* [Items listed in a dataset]
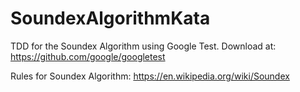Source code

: # SoundexAlgorithmKata
TDD for the Soundex Algorithm using Google Test. Download at: https://github.com/google/googletest

Rules for Soundex Algorithm: https://en.wikipedia.org/wiki/Soundex

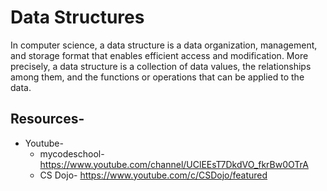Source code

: # Data Structures
In computer science, a data structure is a data organization, management, and storage format that enables efficient access and modification. More precisely, a data structure is a collection of data values, the relationships among them, and the functions or operations that can be applied to the data.
## Resources-
* Youtube- 
  * mycodeschool- https://www.youtube.com/channel/UClEEsT7DkdVO_fkrBw0OTrA
  * CS Dojo- https://www.youtube.com/c/CSDojo/featured

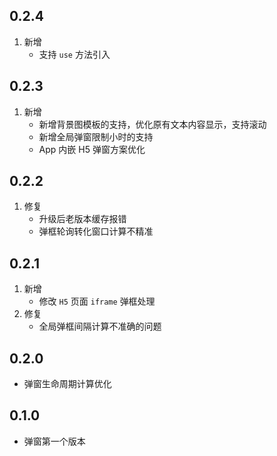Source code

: ## 0.2.4
1. 新增
    - 支持 `use` 方法引入


## 0.2.3
1. 新增
    - 新增背景图模板的支持，优化原有文本内容显示，支持滚动
    - 新增全局弹窗限制小时的支持
    - App 内嵌 H5 弹窗方案优化

## 0.2.2
1. 修复
    - 升级后老版本缓存报错
    - 弹框轮询转化窗口计算不精准

## 0.2.1
1. 新增
    - 修改 `H5` 页面 `iframe` 弹框处理 
2. 修复
    - 全局弹框间隔计算不准确的问题

## 0.2.0

* 弹窗生命周期计算优化

## 0.1.0

* 弹窗第一个版本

* [TASK DIRECTIONS] What is needed here is an exact copy of every record, with the pictures left out.

* [RESPONSE]
Source code

: # SoundexAlgorithmKata
TDD for the Soundex Algorithm using Google Test. Download at: https://github.com/google/googletest

Rules for Soundex Algorithm: https://en.wikipedia.org/wiki/Soundex

Source code

: # Data Structures
In computer science, a data structure is a data organization, management, and storage format that enables efficient access and modification. More precisely, a data structure is a collection of data values, the relationships among them, and the functions or operations that can be applied to the data.
## Resources-
* Youtube- 
  * mycodeschool- https://www.youtube.com/channel/UClEEsT7DkdVO_fkrBw0OTrA
  * CS Dojo- https://www.youtube.com/c/CSDojo/featured

Source code

: ## 0.2.4
1. 新增
    - 支持 `use` 方法引入


## 0.2.3
1. 新增
    - 新增背景图模板的支持，优化原有文本内容显示，支持滚动
    - 新增全局弹窗限制小时的支持
    - App 内嵌 H5 弹窗方案优化

## 0.2.2
1. 修复
    - 升级后老版本缓存报错
    - 弹框轮询转化窗口计算不精准

## 0.2.1
1. 新增
    - 修改 `H5` 页面 `iframe` 弹框处理 
2. 修复
    - 全局弹框间隔计算不准确的问题

## 0.2.0

* 弹窗生命周期计算优化

## 0.1.0

* 弹窗第一个版本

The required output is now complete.